Within this framework, laminated plates are treated as a stacking sequence of laminae and interfaces. This scheme, sometimes referred to as meso-scale modeling (see, e.g. [2]), was proved to furnish accurate outcomes at the length scale of the whole laminate (also in terms of delamination prediction), provided the interface constitutive laws are appropriately calibrated. Since they are typically formulated on a pure phenomenological basis and contain several parameters to be tuned, this calibration task turns out to be difficult, also because of the lower dimensionality of interfaces (two-dimensional loci in a three-dimensional setting) and because of shadowing effects due to the global laminate response, see e.g. [3].
To accurately predict the failure mode of layered composites subject to low velocity impacts and simultaneously calibrate interface constitutive laws, a coupled finite element (FE) Kalman filter approach is here proposed. Upon space discretization (through displacement-based finite elements) and time integration (through the explicit α - method, in order to damp spurious high frequency oscillations in the fully discretized solution), Kalman filtering is adopted to fully track the structural state in a stochastic frame [4,5,6], exploiting system evolution to continuously improve estimates. Because of the nonlinearities induced by inter-laminar softening, the customarily adopted extended Kalman filter (EKF) is not able to provide robust state tracking and accurate estimations of inter-laminar properties like e.g. strength and toughness [7]. We therefore attack the problem with the newly proposed sigma-point Kalman filter (SPKF) [8,9,10], which avoids the occurrence of unstable evolution of the estimates (see also [11]). While the EKF linearizes the system evolution equations (through a Taylor series expansion of the relevant mapping, thought to be analytic everywhere, arrested at first order) and accordingly updates the statistics of the structural state, the SPKF samples the probability distribution of the state via an appropriately chosen set of sigma-points, which are then evolved according to the actual nonlinear system dynamics to obtain the updated statistics of the state itself. Among alternative approaches to system identification and, specifically, to model calibration, it is worth quoting here [12].
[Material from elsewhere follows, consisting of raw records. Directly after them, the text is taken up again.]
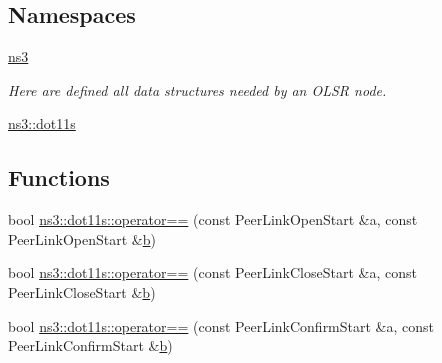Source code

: \subsection*{Namespaces}
\begin{DoxyCompactItemize}
\item 
 \hyperlink{namespacens3}{ns3}
\begin{DoxyCompactList}\small\item\em Here are defined all data structures needed by an O\+L\+SR node. \end{DoxyCompactList}\item 
 \hyperlink{namespacens3_1_1dot11s}{ns3\+::dot11s}
\end{DoxyCompactItemize}
\subsection*{Functions}
\begin{DoxyCompactItemize}
\item 
bool \hyperlink{namespacens3_1_1dot11s_a1ef39ad02f14bc3415c983b762c6ebd9}{ns3\+::dot11s\+::operator==} (const Peer\+Link\+Open\+Start \&a, const Peer\+Link\+Open\+Start \&\hyperlink{lte__pathloss_8m_a21ad0bd836b90d08f4cf640b4c298e7c}{b})
\item 
bool \hyperlink{namespacens3_1_1dot11s_a7f5c687d0aa8e9e2135c5f0790cacb82}{ns3\+::dot11s\+::operator==} (const Peer\+Link\+Close\+Start \&a, const Peer\+Link\+Close\+Start \&\hyperlink{lte__pathloss_8m_a21ad0bd836b90d08f4cf640b4c298e7c}{b})
\item 
bool \hyperlink{namespacens3_1_1dot11s_a6f11ad6f9117372b86953b0f4eddffa1}{ns3\+::dot11s\+::operator==} (const Peer\+Link\+Confirm\+Start \&a, const Peer\+Link\+Confirm\+Start \&\hyperlink{lte__pathloss_8m_a21ad0bd836b90d08f4cf640b4c298e7c}{b})
\end{DoxyCompactItemize}
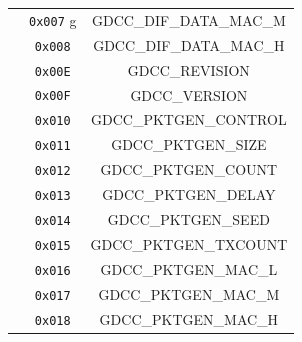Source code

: \begin{table}[H]
\begin{tabular}{|c|c|c|}
                   & \texttt{0x007} g& GDCC\_DIF\_DATA\_MAC\_M \\
                   & \texttt{0x008} & GDCC\_DIF\_DATA\_MAC\_H \\
                   & \texttt{0x00E} & GDCC\_REVISION \\
                   & \texttt{0x00F} & GDCC\_VERSION \\
                   & \texttt{0x010} & GDCC\_PKTGEN\_CONTROL \\
                   & \texttt{0x011} & GDCC\_PKTGEN\_SIZE \\
                   & \texttt{0x012} & GDCC\_PKTGEN\_COUNT \\
                   & \texttt{0x013} & GDCC\_PKTGEN\_DELAY \\
                   & \texttt{0x014} & GDCC\_PKTGEN\_SEED \\
                   & \texttt{0x015} & GDCC\_PKTGEN\_TXCOUNT \\
                   & \texttt{0x016} & GDCC\_PKTGEN\_MAC\_L \\
                   & \texttt{0x017} &  GDCC\_PKTGEN\_MAC\_M \\
                   & \texttt{0x018} & GDCC\_PKTGEN\_MAC\_H \\
    \hline
  \end{tabular}
  \egroup
\end{table}


\printbibliography


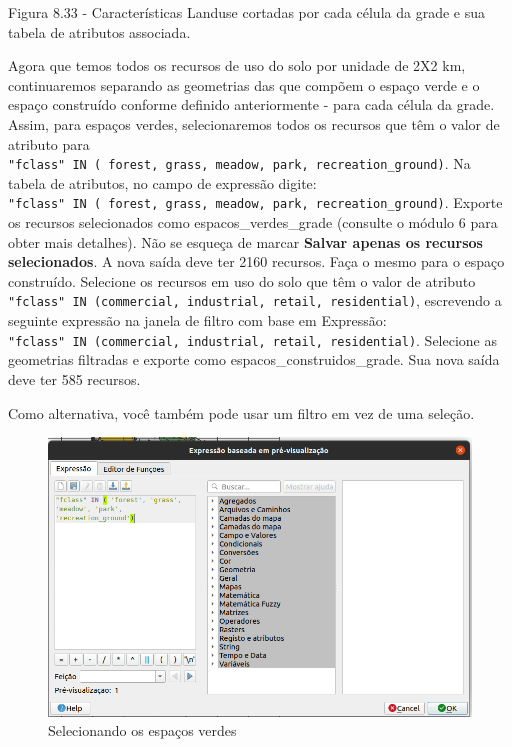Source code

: \documentclass[
]{krantz}
\begin{document}
Figura 8.33 - Características Landuse cortadas por cada célula da grade e sua tabela de atributos associada.

Agora que temos todos os recursos de uso do solo por unidade de 2X2 km, continuaremos separando as geometrias das que compõem o espaço verde e o espaço construído conforme definido anteriormente - para cada célula da grade. Assim, para espaços verdes, selecionaremos todos os recursos que têm o valor de atributo para \texttt{"fclass"\ IN\ (\ \textquotesingle{}forest\textquotesingle{},\ \textquotesingle{}grass\textquotesingle{},\ \textquotesingle{}meadow\textquotesingle{},\ \textquotesingle{}park\textquotesingle{},\ \textquotesingle{}recreation\_ground\textquotesingle{})}. Na tabela de atributos, no campo de expressão digite: \texttt{"fclass"\ IN\ (\ \textquotesingle{}forest\textquotesingle{},\ \textquotesingle{}grass\textquotesingle{},\ \textquotesingle{}meadow\textquotesingle{},\ \textquotesingle{}park\textquotesingle{},\ \textquotesingle{}recreation\_ground\textquotesingle{})}. Exporte os recursos selecionados como espacos\_verdes\_grade (consulte o módulo 6 para obter mais detalhes). Não se esqueça de marcar \textbf{Salvar apenas os recursos selecionados}. A nova saída deve ter 2160 recursos. Faça o mesmo para o espaço construído. Selecione os recursos em uso do solo que têm o valor de atributo \texttt{"fclass"\ IN\ (\textquotesingle{}commercial\textquotesingle{},\ \textquotesingle{}industrial\textquotesingle{},\ \textquotesingle{}retail\textquotesingle{},\ \textquotesingle{}residential\textquotesingle{})}, escrevendo a seguinte expressão na janela de filtro com base em Expressão: \texttt{"fclass"\ IN\ (\textquotesingle{}commercial\textquotesingle{},\ \textquotesingle{}industrial\textquotesingle{},\ \textquotesingle{}retail\textquotesingle{},\ \textquotesingle{}residential\textquotesingle{})}. Selecione as geometrias filtradas e exporte como espacos\_construidos\_grade. Sua nova saída deve ter 585 recursos.

Como alternativa, você também pode usar um filtro em vez de uma seleção.

\begin{figure}
\centering
\includegraphics{media/modulo8/fig834_a.png}
\caption{Selecionando os espaços verdes}
\end{figure}
\end{document}
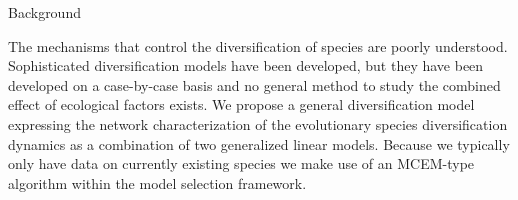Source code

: \documentclass[final]{beamer}
\newlength{\onecolwid}
\begin{document}
\begin{frame}[t]
\begin{columns}[t]
\begin{column}{\onecolwid}
\begin{block}{Background}
  
The mechanisms that control the diversification of species are poorly
understood. Sophisticated diversification models have been developed, but they
have been developed on a case-by-case basis and no general method to study the
combined effect of ecological factors exists.
We propose a general diversification model expressing
the network characterization of the evolutionary species diversification dynamics as a combination of two generalized linear models. 
Because we typically only have data on currently existing species we make use of an MCEM-type algorithm within the model selection framework.





          \end{block}
     

\end{column}
\end{columns}
\end{frame}
\end{document}
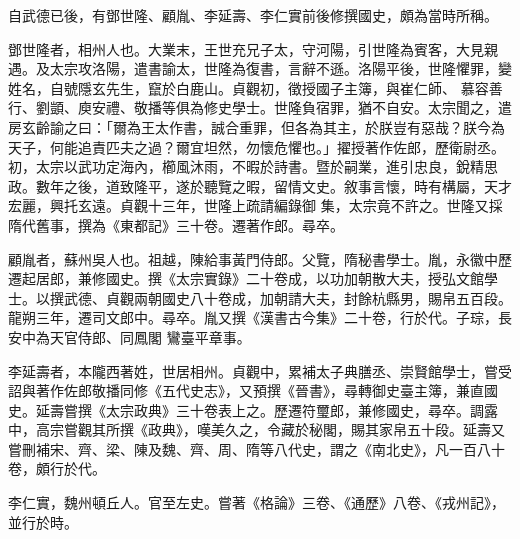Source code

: \begin{pinyinscope}
 自武德已後，有鄧世隆、顧胤、李延壽、李仁實前後修撰國史，頗為當時所稱。



 鄧世隆者，相州人也。大業末，王世充兄子太，守河陽，引世隆為賓客，大見親遇。及太宗攻洛陽，遣書諭太，世隆為復書，言辭不遜。洛陽平後，世隆懼罪，變姓名，自號隱玄先生，竄於白鹿山。貞觀初，徵授國子主簿，與崔仁師、
 慕容善行、劉顗、庾安禮、敬播等俱為修史學士。世隆負宿罪，猶不自安。太宗聞之，遣房玄齡諭之曰：「爾為王太作書，誠合重罪，但各為其主，於朕豈有惡哉？朕今為天子，何能追責匹夫之過？爾宜坦然，勿懷危懼也。」擢授著作佐郎，歷衛尉丞。初，太宗以武功定海內，櫛風沐雨，不暇於詩書。暨於嗣業，進引忠良，銳精思政。數年之後，道致隆平，遂於聽覽之暇，留情文史。敘事言懷，時有構屬，天才宏麗，興托玄遠。貞觀十三年，世隆上疏請編錄御
 集，太宗竟不許之。世隆又採隋代舊事，撰為《東都記》三十卷。遷著作郎。尋卒。



 顧胤者，蘇州吳人也。祖越，陳給事黃門侍郎。父覽，隋秘書學士。胤，永徽中歷遷起居郎，兼修國史。撰《太宗實錄》二十卷成，以功加朝散大夫，授弘文館學士。以撰武德、貞觀兩朝國史八十卷成，加朝請大夫，封餘杭縣男，賜帛五百段。龍朔三年，遷司文郎中。尋卒。胤又撰《漢書古今集》二十卷，行於代。子琮，長安中為天官侍郎、同鳳閣
 鸞臺平章事。



 李延壽者，本隴西著姓，世居相州。貞觀中，累補太子典膳丞、崇賢館學士，嘗受詔與著作佐郎敬播同修《五代史志》，又預撰《晉書》，尋轉御史臺主簿，兼直國史。延壽嘗撰《太宗政典》三十卷表上之。歷遷符璽郎，兼修國史，尋卒。調露中，高宗嘗觀其所撰《政典》，嘆美久之，令藏於秘閣，賜其家帛五十段。延壽又嘗刪補宋、齊、梁、陳及魏、齊、周、隋等八代史，謂之《南北史》，凡一百八十卷，頗行於代。



 李仁實，魏州頓丘人。官至左史。嘗著《格論》三卷、《通歷》八卷、《戎州記》，並行於時。




\end{pinyinscope}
In this work the capability of the proposed FE-SPKF approach is assessed through comparison with experimental data available in the literature and concerning failure of laminated plates subject to plane impacts [13,14]; in such tests, the composites are mainly stressed in the region surrounding the impact location by dilatational waves propagating in the through-the-thickness direction and causing mode I delamination. Outcomes show that the failure mode is always correctly captured, and estimated values of inter-laminar strength and toughness well agree with available data.
Plane impact tests do not allow a complete calibration of the interface constitutive law, since only model parameters relevant to mode I failure can be estimated. Anyway, forthcoming results show that under very adverse conditions, as due to fast completion of the whole debonding process, the SPKF proves to be robust and accurate; on the contrary, under similar conditions the EKF was shown in [7,15] to either diverge or provide biased estimates. An extensive assessment of the SPKF performance in the presence of diffused damage/delamination patterns is beyond the scope of this paper and will be presented in future works.
As far as notation is concerned, a matrix one will be adopted throughout, with uppercase and lowercase bold symbols respectively denoting matrices and vectors. A superscript T will stand for transpose, | | will denote the norm of vector □, and a superposed dot will represent time rates.

2. Forward problem: layered composite dynamics

Let us consider a layered body Ω, possessing a smooth outer boundary with unit outward normal m (see Figure 1). Ω be crossed by n Γ non-intersecting surfaces, or interfaces Γ j , j = 1 , . . . , n Γ . Even though the local orientation n j of these interfaces may vary in Ω, for ease of notation we shall assume it to be constant and equal to n along every Γ j : interfaces are thus flat and parallel to each other.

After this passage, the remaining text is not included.